Она была шикарно одета, с драгоценностями на шее, в ушах и на пальцах, но дежурный очень неохотно оторвал голову от конторской книги, которую заполнял с большим вниманием:
- Комиссара сейчас нет.
- Кто вместо него?
- Секретарь. Но он занят. Посидите пока.
Она не стала садиться, потому что засомневалась в опрятности людей, давно ожидавших очереди на скамейке. Осталась стоять, барабаня пальцами по стойке, отделявшей ее от полицейских.
Она прождала полчаса и, в конце концов, проявила такое нетерпение, что вызвала всеобщие насмешки, тем более что над такими, как она, когда-то ослепительно красивыми, к старости отчаянно молодящимися женщинами, вообще любят поиздеваться.
- Что вы хотели, мадам?
- Вы секретарь? Я могу поговорить с вами наедине?
Поколебавшись, он провел ее в соседний кабинет с отделанным черным мрамором камином.
- Слушаю вас.
- Я миссис Мэри Марш.
У нее был небольшой иностранный акцент, совсем легкий, и секретарь только вежливо наклонил голову.
- Слушаю вас, - повторил он, указав ей на кресло.
- Вы видели эту газету?
Она протянула ему листок, где на первой странице была фотография месье Буве.

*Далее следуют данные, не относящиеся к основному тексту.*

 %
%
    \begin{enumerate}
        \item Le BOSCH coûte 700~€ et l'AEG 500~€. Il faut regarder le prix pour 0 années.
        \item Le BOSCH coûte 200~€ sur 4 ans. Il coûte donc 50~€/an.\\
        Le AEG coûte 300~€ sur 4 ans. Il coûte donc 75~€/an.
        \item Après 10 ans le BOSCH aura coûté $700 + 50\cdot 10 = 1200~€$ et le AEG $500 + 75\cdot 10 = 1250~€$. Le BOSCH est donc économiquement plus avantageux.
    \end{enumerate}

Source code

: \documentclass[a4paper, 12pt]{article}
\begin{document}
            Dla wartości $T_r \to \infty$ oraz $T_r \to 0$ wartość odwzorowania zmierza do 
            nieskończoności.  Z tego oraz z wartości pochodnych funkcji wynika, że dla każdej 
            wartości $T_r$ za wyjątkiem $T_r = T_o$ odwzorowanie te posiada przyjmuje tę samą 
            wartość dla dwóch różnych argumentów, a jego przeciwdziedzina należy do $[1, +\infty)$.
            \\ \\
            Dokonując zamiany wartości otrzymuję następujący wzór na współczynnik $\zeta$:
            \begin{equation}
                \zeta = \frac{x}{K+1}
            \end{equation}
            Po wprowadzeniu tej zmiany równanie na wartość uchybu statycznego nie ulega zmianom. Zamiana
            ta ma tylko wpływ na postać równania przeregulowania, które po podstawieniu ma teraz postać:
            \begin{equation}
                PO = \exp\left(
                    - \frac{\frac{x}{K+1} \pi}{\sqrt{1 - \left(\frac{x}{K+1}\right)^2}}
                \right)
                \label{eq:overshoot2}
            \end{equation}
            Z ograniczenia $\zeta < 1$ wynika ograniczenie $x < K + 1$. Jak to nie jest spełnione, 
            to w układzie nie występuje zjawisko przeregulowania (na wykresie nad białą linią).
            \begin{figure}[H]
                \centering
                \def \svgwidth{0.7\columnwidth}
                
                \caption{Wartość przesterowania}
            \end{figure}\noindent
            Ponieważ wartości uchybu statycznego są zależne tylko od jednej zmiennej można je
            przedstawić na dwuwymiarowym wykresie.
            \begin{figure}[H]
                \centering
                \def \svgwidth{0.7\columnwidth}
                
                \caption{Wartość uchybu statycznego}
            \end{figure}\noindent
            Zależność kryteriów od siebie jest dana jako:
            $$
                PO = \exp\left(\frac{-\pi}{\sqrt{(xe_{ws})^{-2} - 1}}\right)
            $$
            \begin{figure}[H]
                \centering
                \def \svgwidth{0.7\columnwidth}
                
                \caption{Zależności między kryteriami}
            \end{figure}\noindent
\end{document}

- Нет. Не видел, - равнодушно отозвался он.
- Это никакой не Буве.
Секретарь снова остался безучастным, казалось, он думал о чем-то своем:
- В самом деле?
- Это мой муж, Сэмюэл Марш, с приисков Уаги.
Сколько он видел таких, как эта!
- Да-да, я вас слушаю. Вы утверждаете, что это ваш муж. И что же с того?
- Его никогда не называли Буве.
- Вы уверены, что не ошиблись? Фотографии в газетах не очень отчетливые.
- В общем, уверена, а если бы увидела своими глазами, сказала бы совсем точно.
- Итак, вы желаете посмотреть на тело?
- А прежде скажу вам кое-что, чтобы исключить любую ошибку. Если у него есть шрам в виде звезды на правой ноге, немного пониже колена, значит, это он.
- Вы давно с ним виделись в последний раз?
- В тридцать втором году.
- В Париже?
- В бельгийском Конго, там он занимался своими приисками.
- А потом вы расстались?
- Никакого расставания не было. В один прекрасный день он бесследно исчез, и с тех самых пор я разоряюсь на адвокатов, пытаясь отстоять свои права.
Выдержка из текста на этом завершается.